Please try out sparql-fiddle - an online app and gerneral purpose library for using SPARQL with Solid PODs, in-memory strings, and other sources.
The online app allows you to create RDF and SPARQL or load them from Solid, run the queries view the results, edit either the data or the query, re-run, rinse and repeat. It includes a few examples, more coming.
The code library is entirely based on rdflib.js so can run either in a browser or from the command line. It provides functions to run SPARQL from a variety of sources with a flexible API that supports retrieving results as text, HTML or as various kinds of data structures. It also includes a way to store, retrieve, and run a library of queries.
I’d really like feedback both on the API and on the ontology I propose for a community-based sharing of queries (see the README).
Caveats: 1. the SPARQL is the subset of SPARQL supported by rdflib.js. 2. I have not (yet) implemented a planned secondary fetcher which will allow the library to support full endpoint querying with traversal of multiple URLs.
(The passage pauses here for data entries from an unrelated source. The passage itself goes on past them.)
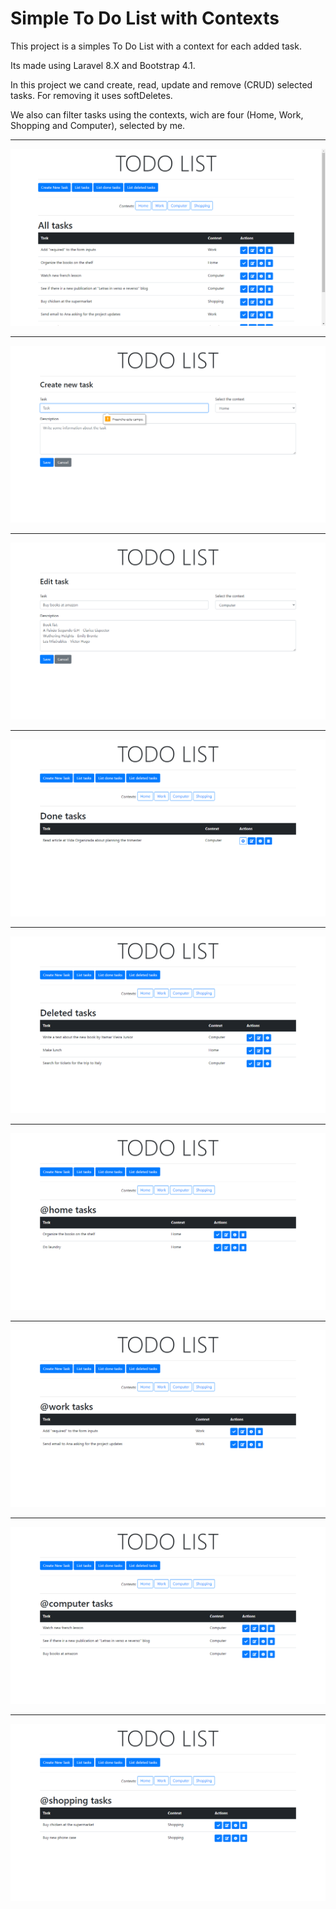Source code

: # Simple To Do List with Contexts

This project is a simples To Do List with a context for each added task. 

Its made using Laravel 8.X and Bootstrap 4.1.

In this project we cand create, read, update and remove (CRUD) selected tasks. For removing it uses softDeletes.

We also can filter tasks using the contexts, wich are four (Home, Work, Shopping and Computer), selected by me. 

<hr>

![Homepage print showing all undone tasks.](/README_images/01_home_all_tasks.png) <hr>

![Homepage print showing all undone tasks.](/README_images/02_create_new_task.png) <hr>

![Homepage print showing all undone tasks.](/README_images/02_edit_task.png) <hr>

![Homepage print showing all undone tasks.](/README_images/03_done_tasks.png) <hr>

![Homepage print showing all undone tasks.](/README_images/04_deleted_tasks.png) <hr>

![Homepage print showing all undone tasks.](/README_images/05_at_home.png) <hr>

![Homepage print showing all undone tasks.](/README_images/06_at_work.png) <hr>

![Homepage print showing all undone tasks.](/README_images/07_at_computer.png) <hr>

![Homepage print showing all undone tasks.](/README_images/08_at_shopping.png)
I’m just trying to figure this out, so hopefully my comments make sense. I wonder if it could be extended to use pipelines of queries. So the query predicate maybe could be either be a single query or a list of queries drawn from other fiddles, so if someone makes a popular one it can be reused and the results fed into additional queries.
So the query could be either a single query (or a federated one) or it could be a pipeline of queries. So a fiddle writer wouldn’t need to know or worry about what pipeline the fiddle is used in.
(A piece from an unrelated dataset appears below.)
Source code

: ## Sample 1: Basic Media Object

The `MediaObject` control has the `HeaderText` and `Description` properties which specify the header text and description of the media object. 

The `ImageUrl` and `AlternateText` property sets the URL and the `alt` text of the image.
I think I’m following you. Not sure about your last sentence. Presumably, the queries are all run against the same data store so the fiddle would look something like { data : foo; query : [bar1,bar2,bar3] }. It would be that fiddle which would be shared so I’m not sure what you mean by what fiddle it is used in.
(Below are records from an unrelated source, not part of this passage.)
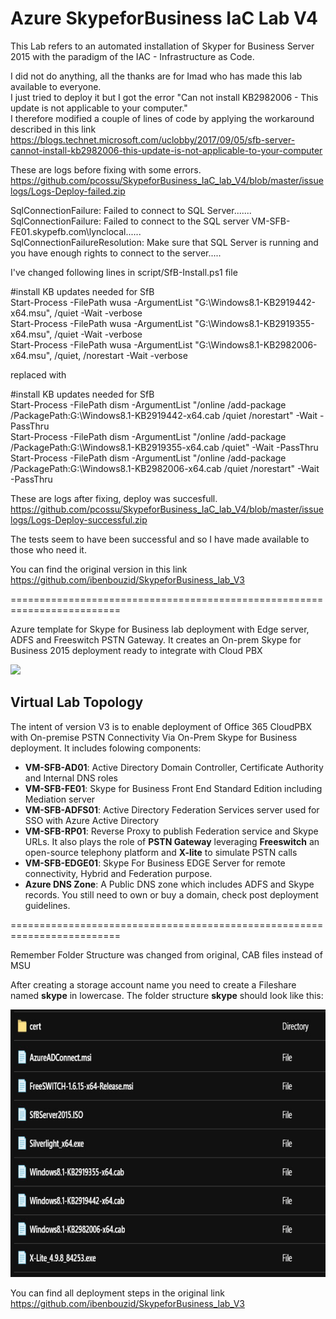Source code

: # Azure SkypeforBusiness IaC Lab V4

This Lab refers to an automated installation of Skyper for Business Server 2015 with the paradigm of the IAC - Infrastructure as Code.

I did not do anything, all the thanks are for Imad who has made this lab available to everyone.  
I just tried to deploy it but I got the error "Can not install KB2982006 - This update is not applicable to your computer."  
I therefore modified a couple of lines of code by applying the workaround described in this link https://blogs.technet.microsoft.com/uclobby/2017/09/05/sfb-server-cannot-install-kb2982006-this-update-is-not-applicable-to-your-computer

These are logs before fixing with some errors. https://github.com/pcossu/SkypeforBusiness_IaC_lab_V4/blob/master/issuelogs/Logs-Deploy-failed.zip

SqlConnectionFailure: Failed to connect to SQL Server.......
SqlConnectionFailure: Failed to connect to the SQL server VM-SFB-FE01.skypefb.com\lynclocal...... 	 
SqlConnectionFailureResolution: Make sure that SQL Server is running and you have enough rights to connect to the server.....



I've changed following lines in script/SfB-Install.ps1 file

#install KB updates needed for SfB  
Start-Process -FilePath wusa -ArgumentList "G:\Windows8.1-KB2919442-x64.msu", /quiet -Wait -verbose  
Start-Process -FilePath wusa -ArgumentList "G:\Windows8.1-KB2919355-x64.msu", /quiet -Wait -verbose  
Start-Process -FilePath wusa -ArgumentList "G:\Windows8.1-KB2982006-x64.msu", /quiet, /norestart -Wait -verbose

replaced with

#install KB updates needed for SfB  
Start-Process -FilePath dism -ArgumentList "/online /add-package /PackagePath:G:\Windows8.1-KB2919442-x64.cab /quiet /norestart" -Wait -PassThru  
Start-Process -FilePath dism -ArgumentList "/online /add-package /PackagePath:G:\Windows8.1-KB2919355-x64.cab /quiet" -Wait -PassThru  
Start-Process -FilePath dism -ArgumentList "/online /add-package /PackagePath:G:\Windows8.1-KB2982006-x64.cab /quiet /norestart" -Wait -PassThru  

These are logs after fixing, deploy was succesfull. https://github.com/pcossu/SkypeforBusiness_IaC_lab_V4/blob/master/issuelogs/Logs-Deploy-successful.zip

The tests seem to have been successful and so I have made available to those who need it.

You can find the original version in this link
https://github.com/ibenbouzid/SkypeforBusiness_lab_V3

=========================================================================


Azure template for Skype for Business lab deployment with Edge server, ADFS and Freeswitch PSTN Gateway. It creates an On-prem Skype for Business 2015 deployment ready to integrate with Cloud PBX

<a href="https://portal.azure.com/#create/Microsoft.Template/uri/https%3A%2F%2Fraw.githubusercontent.com%2Fpcossu%2FSkypeforBusiness_IaC_lab_V4%2Fmaster%2Fazuredeploy.json" target="_blank">
    <img src="http://azuredeploy.net/deploybutton.png"/> </a>

## Virtual Lab Topology

The intent of version V3 is to enable deployment of Office 365 CloudPBX with On-premise PSTN Connectivity Via On-Prem Skype for Business deployment. It includes folowing components:

- **VM-SFB-AD01**: Active Directory Domain Controller, Certificate Authority and Internal DNS roles
- **VM-SFB-FE01**: Skype for Business Front End Standard Edition including Mediation server
- **VM-SFB-ADFS01**: Active Directory Federation Services server used for SSO with Azure Active Directory
- **VM-SFB-RP01**: Reverse Proxy to publish Federation service and Skype URLs. It also plays the role of **PSTN Gateway** leveraging **Freeswitch** an open-source telephony platform and **X-lite** to simulate PSTN calls
- **VM-SFB-EDGE01**: Skype For Business EDGE Server for remote connectivity, Hybrid and Federation purpose.
- **Azure DNS Zone**: A Public DNS zone which includes ADFS and Skype records. You still need to own or buy a domain, check post deployment guidelines.

=========================================================================

Remember Folder Structure was changed from original, CAB files instead of MSU

After creating a storage account name you need to create a Fileshare named **skype** in lowercase.
The folder structure **skype** should look like this:

<a >
<img src="https://raw.githubusercontent.com/pcossu/SkypeforBusiness_IaC_lab_V4/master/images/FolderStructure2.jpg" width="652" height="428"/>
</a>



You can find all deployment steps in the original link https://github.com/ibenbouzid/SkypeforBusiness_lab_V3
Well maybe for example someone wrote a fiddle that assumed the data is text which has been put in a rdf graph with a part of speech tagger. So you have a graph that says this is a noun, this is a verb, etc. Say for example the text is “This Solid thing is taking off”. So you know from the graph that Solid is a noun but you don’t know it is that thing that Tim Berners Lee invented. So the first fiddle might detect entities or words related to the Solid project. Then you have that in the graph after the first stage of the pipeline. But then somebody else wrote a totally unrelated fiddle with a query that can detect phrasal verbs and can see that “taking off” means “gaining momentum” instead of just the verb “taking”. Then you could use both queries from unrelated fiddles in a pipeline to understand that the sentence means the Solid project is gaining momentum.